Impostor syndrome at UC Berkeley has been a constant part of my experience on campus — especially in the ASUC. The idea that people don’t believe that I deserve to be where I am bothers me more than it should. Maybe they think I got to where I am because I’m “electable” — or, worse, because “people like me.” And so, every day, I work to convince myself that I truly am excellent at my job.
That’s what I would tell myself when ASUC drama consumed too many of my weekday nights, when I spent numerous weekends on the road for UC Student Association meetings, when I got on flights to Washington, D.C., for lobby trips or when I left the ASUC Senate chambers to go to Main Stacks for another one of countless all-nighters because I had spent all day in meetings with administrators, at work or in class. Burnout is real and exhaustion is real, but because failure is not an option, I — like countless other UC Berkeley students — keep going and and continue to push myself so hard.

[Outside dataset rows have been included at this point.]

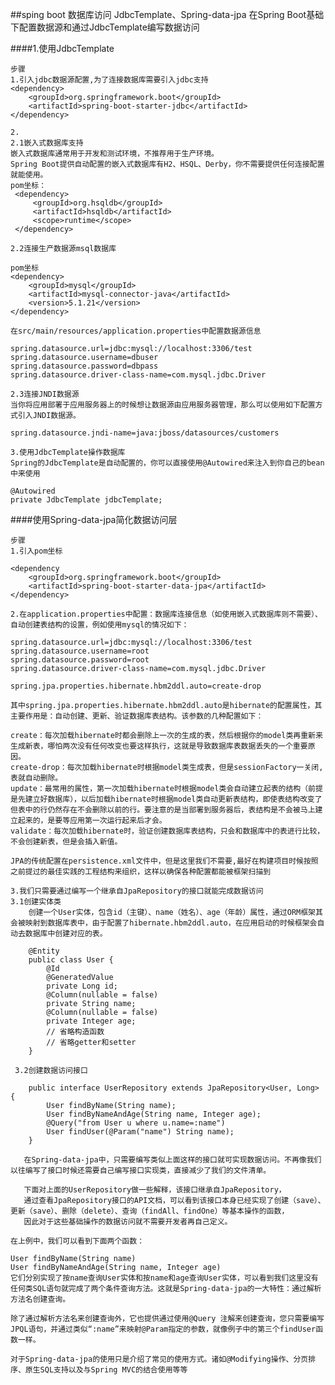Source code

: ##sping boot 数据库访问 JdbcTemplate、Spring-data-jpa
    在Spring Boot基础下配置数据源和通过JdbcTemplate编写数据访问

   
####1.使用JdbcTemplate
    
    步骤
    1.引入jdbc数据源配置,为了连接数据库需要引入jdbc支持
    <dependency>
        <groupId>org.springframework.boot</groupId>
        <artifactId>spring-boot-starter-jdbc</artifactId>
    </dependency>
    
    2.
    2.1嵌入式数据库支持
    嵌入式数据库通常用于开发和测试环境，不推荐用于生产环境。
    Spring Boot提供自动配置的嵌入式数据库有H2、HSQL、Derby，你不需要提供任何连接配置就能使用。
    pom坐标：
     <dependency>
         <groupId>org.hsqldb</groupId>
         <artifactId>hsqldb</artifactId>
         <scope>runtime</scope>
     </dependency>
    
    2.2连接生产数据源msql数据库
    
    pom坐标
    <dependency>
        <groupId>mysql</groupId>
        <artifactId>mysql-connector-java</artifactId>
        <version>5.1.21</version>
    </dependency>
    
    在src/main/resources/application.properties中配置数据源信息
    
    spring.datasource.url=jdbc:mysql://localhost:3306/test
    spring.datasource.username=dbuser
    spring.datasource.password=dbpass
    spring.datasource.driver-class-name=com.mysql.jdbc.Driver
    
    2.3连接JNDI数据源
    当你将应用部署于应用服务器上的时候想让数据源由应用服务器管理，那么可以使用如下配置方式引入JNDI数据源。
    
    spring.datasource.jndi-name=java:jboss/datasources/customers
    
    3.使用JdbcTemplate操作数据库
    Spring的JdbcTemplate是自动配置的，你可以直接使用@Autowired来注入到你自己的bean中来使用

    @Autowired
    private JdbcTemplate jdbcTemplate;
    
    
####使用Spring-data-jpa简化数据访问层

    步骤
    1.引入pom坐标
    
    <dependency
        <groupId>org.springframework.boot</groupId>
        <artifactId>spring-boot-starter-data-jpa</artifactId>
    </dependency>
    
    2.在application.properties中配置：数据库连接信息（如使用嵌入式数据库则不需要）、自动创建表结构的设置，例如使用mysql的情况如下：
    
    spring.datasource.url=jdbc:mysql://localhost:3306/test
    spring.datasource.username=root
    spring.datasource.password=root
    spring.datasource.driver-class-name=com.mysql.jdbc.Driver
    
    spring.jpa.properties.hibernate.hbm2ddl.auto=create-drop
    
    其中spring.jpa.properties.hibernate.hbm2ddl.auto是hibernate的配置属性，其主要作用是：自动创建、更新、验证数据库表结构。该参数的几种配置如下：
    
    create：每次加载hibernate时都会删除上一次的生成的表，然后根据你的model类再重新来生成新表，哪怕两次没有任何改变也要这样执行，这就是导致数据库表数据丢失的一个重要原因。
    create-drop：每次加载hibernate时根据model类生成表，但是sessionFactory一关闭,表就自动删除。
    update：最常用的属性，第一次加载hibernate时根据model类会自动建立起表的结构（前提是先建立好数据库），以后加载hibernate时根据model类自动更新表结构，即使表结构改变了但表中的行仍然存在不会删除以前的行。要注意的是当部署到服务器后，表结构是不会被马上建立起来的，是要等应用第一次运行起来后才会。
    validate：每次加载hibernate时，验证创建数据库表结构，只会和数据库中的表进行比较，不会创建新表，但是会插入新值。
    
    JPA的传统配置在persistence.xml文件中，但是这里我们不需要,最好在构建项目时候按照之前提过的最佳实践的工程结构来组织，这样以确保各种配置都能被框架扫描到
    
    3.我们只需要通过编写一个继承自JpaRepository的接口就能完成数据访问
    3.1创建实体类
        创建一个User实体，包含id（主键）、name（姓名）、age（年龄）属性，通过ORM框架其会被映射到数据库表中，由于配置了hibernate.hbm2ddl.auto，在应用启动的时候框架会自动去数据库中创建对应的表。
        
        @Entity
        public class User {
            @Id
            @GeneratedValue
            private Long id;
            @Column(nullable = false)
            private String name;
            @Column(nullable = false)
            private Integer age;
            // 省略构造函数
            // 省略getter和setter
        }
      
     3.2创建数据访问接口
     
        public interface UserRepository extends JpaRepository<User, Long> {
            User findByName(String name);
            User findByNameAndAge(String name, Integer age);
            @Query("from User u where u.name=:name")
            User findUser(@Param("name") String name);
        }
        
       在Spring-data-jpa中，只需要编写类似上面这样的接口就可实现数据访问。不再像我们以往编写了接口时候还需要自己编写接口实现类，直接减少了我们的文件清单。
        
       下面对上面的UserRepository做一些解释，该接口继承自JpaRepository，
       通过查看JpaRepository接口的API文档，可以看到该接口本身已经实现了创建（save）、更新（save）、删除（delete）、查询（findAll、findOne）等基本操作的函数，
       因此对于这些基础操作的数据访问就不需要开发者再自己定义。
    
    在上例中，我们可以看到下面两个函数：
    
    User findByName(String name)
    User findByNameAndAge(String name, Integer age)
    它们分别实现了按name查询User实体和按name和age查询User实体，可以看到我们这里没有任何类SQL语句就完成了两个条件查询方法。这就是Spring-data-jpa的一大特性：通过解析方法名创建查询。
    
    除了通过解析方法名来创建查询外，它也提供通过使用@Query 注解来创建查询，您只需要编写JPQL语句，并通过类似“:name”来映射@Param指定的参数，就像例子中的第三个findUser函数一样。
    
    对于Spring-data-jpa的使用只是介绍了常见的使用方式。诸如@Modifying操作、分页排序、原生SQL支持以及与Spring MVC的结合使用等等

Women in leadership is still a concept that our society is wrapping its head around — women of color in leadership even more so. People expect you to be a trailblazer, and you start to expect so much from yourself. You hold this position — whatever it is — not just for yourself, but for all those who came before you and didn’t make it. No pressure.
In my time as a leader on this campus, it’s become clear to me that our society expects things from women that it wouldn’t from any man.
It broke my heart a little bit each time I saw women in power resent each other — either in the ASUC or beyond. In an environment that makes success difficult enough for women as it is, why is it so difficult for women to see other women in power? Is it fear that if there’s only room for so many women at the top, other women won’t be able to make it since someone else already did? It can lead to a world of doubt in your own abilities.
While the ASUC has been the site of some of my most difficult experiences at UC Berkeley, it’s also where I’ve learned incredible lessons about myself and the world around me.
My belief in and passion for the work I do has been reaffirmed by seeing my own and others’ projects succeed — especially when it’s clear that people’s real experiences on this campus are improving (slowly but surely) because of that work. I have come to terms with the fact that one person will not change this campus, but a collective movement will help push it in the right direction. I believe in the power of the women and the transgender, nonbinary and gender-nonconforming folks who will continue to lead this campus, and in the men who will lead as true allies. I have faith. I’ve experienced and understood the strength of community — where all work should be rooted anyway.
I have learned the importance and necessity of cultivating a community that will allow you to find happiness — and more importantly — contentment in your time here. For me, contentment has come to mean peace with where I am. It means being kind to myself. It means being proud of myself. It means comparing my success as a professional and an individual only to my past self and no one else. It means allowing myself the space I need to grow without forcing myself to move faster than I am ready to. UC Berkeley as an entity, your peers, your colleagues, even your friends will sometimes make you feel like you cannot prioritize yourself — don’t buy into it.
Perhaps most importantly, I have discovered my own power and the power of taking chances. In my four years on this campus, I’ve learned to consider every opportunity that comes my way even if it may not seem to “fit the plan.” If I had stuck with my original plan as a freshman, I would never have become a public health major, a senator, or external affairs vice president. I wouldn’t have had the personal or professional experiences that have made my time at UC Berkeley as memorable as it was. This goal can often be complicated by that damn impostor syndrome and the ever-present worry of “what will people say” — but it shouldn’t be. Don’t let it be. So if there’s one piece of advice I would give to incoming freshmen with the wisdom of a graduating senior, it’s this: Be brave in your choices.
For me, choosing the difficult path — the path of seva (public service) — in my time at UC Berkeley has made my experience everything it has culminated into: good, bad, ugly and so rewarding. I wouldn’t have had it any other way. Yes, there are days where none of it seems worth the emotional labor. But there are also days where two sophomore girls you have never met before stop you on the bus to tell you how inspiring you are to them — and that reminds me of why representation in these positions on this campus matters so much.
I would like to think my work on this campus has made it an ever so slightly more accepting, accessible and affordable place. I hope that others find it in themselves to continue this work, and that they are kinder to themselves and one another as they do so.
Now, I am ready to move on to new experiences, new learning opportunities and new challenges — onward and upward out of Berkeley!